Westpac, Australia's second biggest lender says Spending Slide Spreads
KEY parts of Australia's services sector are being hit by the slowdown in consumer spending.
Figures released by Westpac, the second biggest lender, shows that the well-publicised impact on the retail industry has spread to hotels, the construction industry and the finance and insurance sectors. Cafes and restaurants have suffered as consumers have closed their wallets and concentrated on paying down debt.
Along with hotels, with which they are bracketed, food outlets have incurred one of the biggest jumps in percentage terms in the number of impaired loans and bad debts incurred by Westpac over the 12 months to the end of September this year. The figures cover 14 major sectors of the economy including property, manufacturing and mining.
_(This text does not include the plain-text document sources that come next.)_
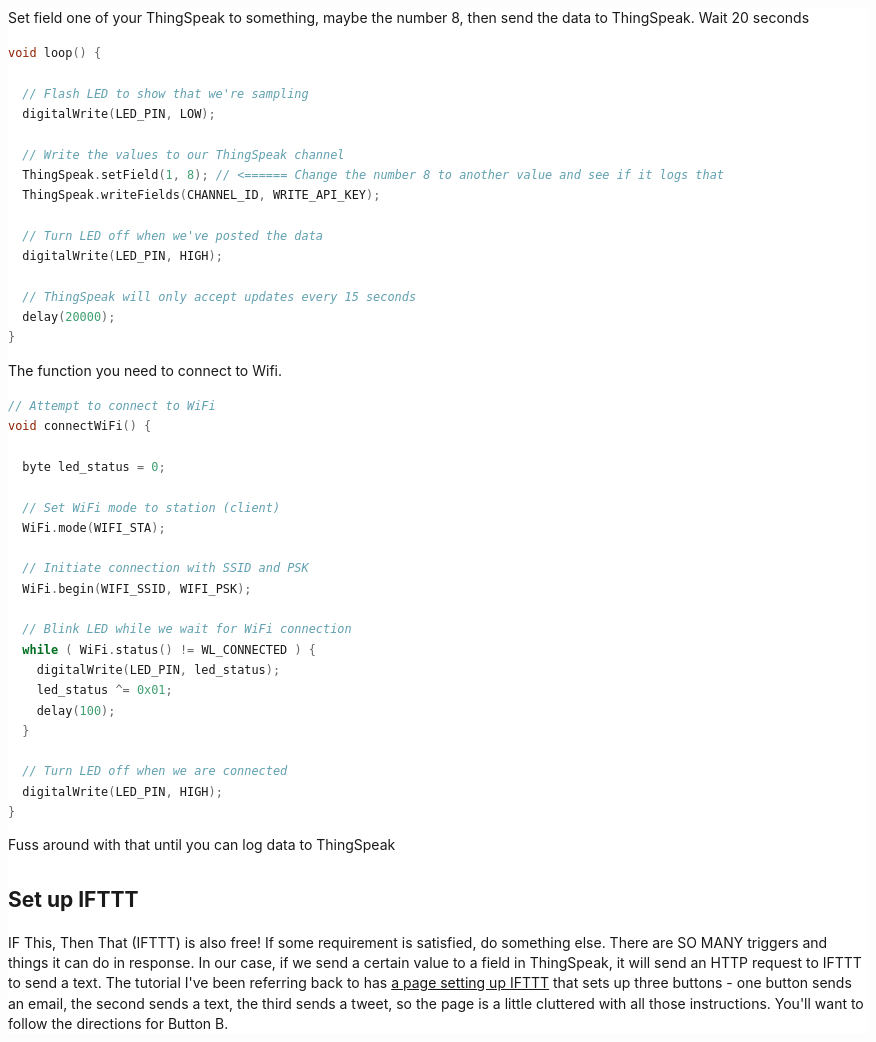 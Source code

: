 Set field one of your ThingSpeak to something, maybe the number 8, then send the data to ThingSpeak. Wait 20 seconds
```c++
void loop() {

  // Flash LED to show that we're sampling
  digitalWrite(LED_PIN, LOW);

  // Write the values to our ThingSpeak channel
  ThingSpeak.setField(1, 8); // <====== Change the number 8 to another value and see if it logs that 
  ThingSpeak.writeFields(CHANNEL_ID, WRITE_API_KEY);
  
  // Turn LED off when we've posted the data
  digitalWrite(LED_PIN, HIGH);

  // ThingSpeak will only accept updates every 15 seconds
  delay(20000);
}
```

The function you need to connect to Wifi.
```c++
// Attempt to connect to WiFi
void connectWiFi() {

  byte led_status = 0;

  // Set WiFi mode to station (client)
  WiFi.mode(WIFI_STA);

  // Initiate connection with SSID and PSK
  WiFi.begin(WIFI_SSID, WIFI_PSK);

  // Blink LED while we wait for WiFi connection
  while ( WiFi.status() != WL_CONNECTED ) {
    digitalWrite(LED_PIN, led_status);
    led_status ^= 0x01;
    delay(100);
  }

  // Turn LED off when we are connected
  digitalWrite(LED_PIN, HIGH);
}
```

Fuss around with that until you can log data to ThingSpeak

<a name="setupifttt"></a>
## Set up IFTTT 
IF This, Then That (IFTTT) is also free! If some requirement is satisfied, do something else. There are SO MANY triggers and things it can do in response. In our case, if we send a certain value to a field in ThingSpeak, it will send an HTTP request to IFTTT to send a text. The tutorial I've been referring back to has [a page setting up IFTTT](https://learn.sparkfun.com/tutorials/internet-of-things-experiment-guide/experiment-2-iot-buttons) that sets up three buttons - one button sends an email, the second sends a text, the third sends a tweet, so the page is a little cluttered with all those instructions. You'll want to follow the directions for Button B.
According to the data released on Friday as part of the bank's compliance with risk and lending rules, Westpac saw impaired loans run up by the hotel and food hospitality sector rise by $71 million to $205 million. It also recorded a small increase - of $5 million to $54 million - in the money it has set aside to cover debts that it may not recover.
Big increases in impaired loans year on year were recorded by construction companies (up $69 million to $180 million) and the finance and insurance industries (a rise of $63 million to $213 million). Westpac has also raised its specific provisions for likely loan losses for those sectors.
Australia's Double Whammy
The above article by The Age goes on and on. That snip is about half of it.
This certainly is not unexpected (at least by me), as a natural progression of the housing bust. Moreover, Australia faces a "double whammy".
China is slowing and that will effect commodity prices as well as Australia's export sector.
Those thinking Australia will be immune from recession because of China have another thing coming. Indeed, Australia will bust even if commodity prices stay firm.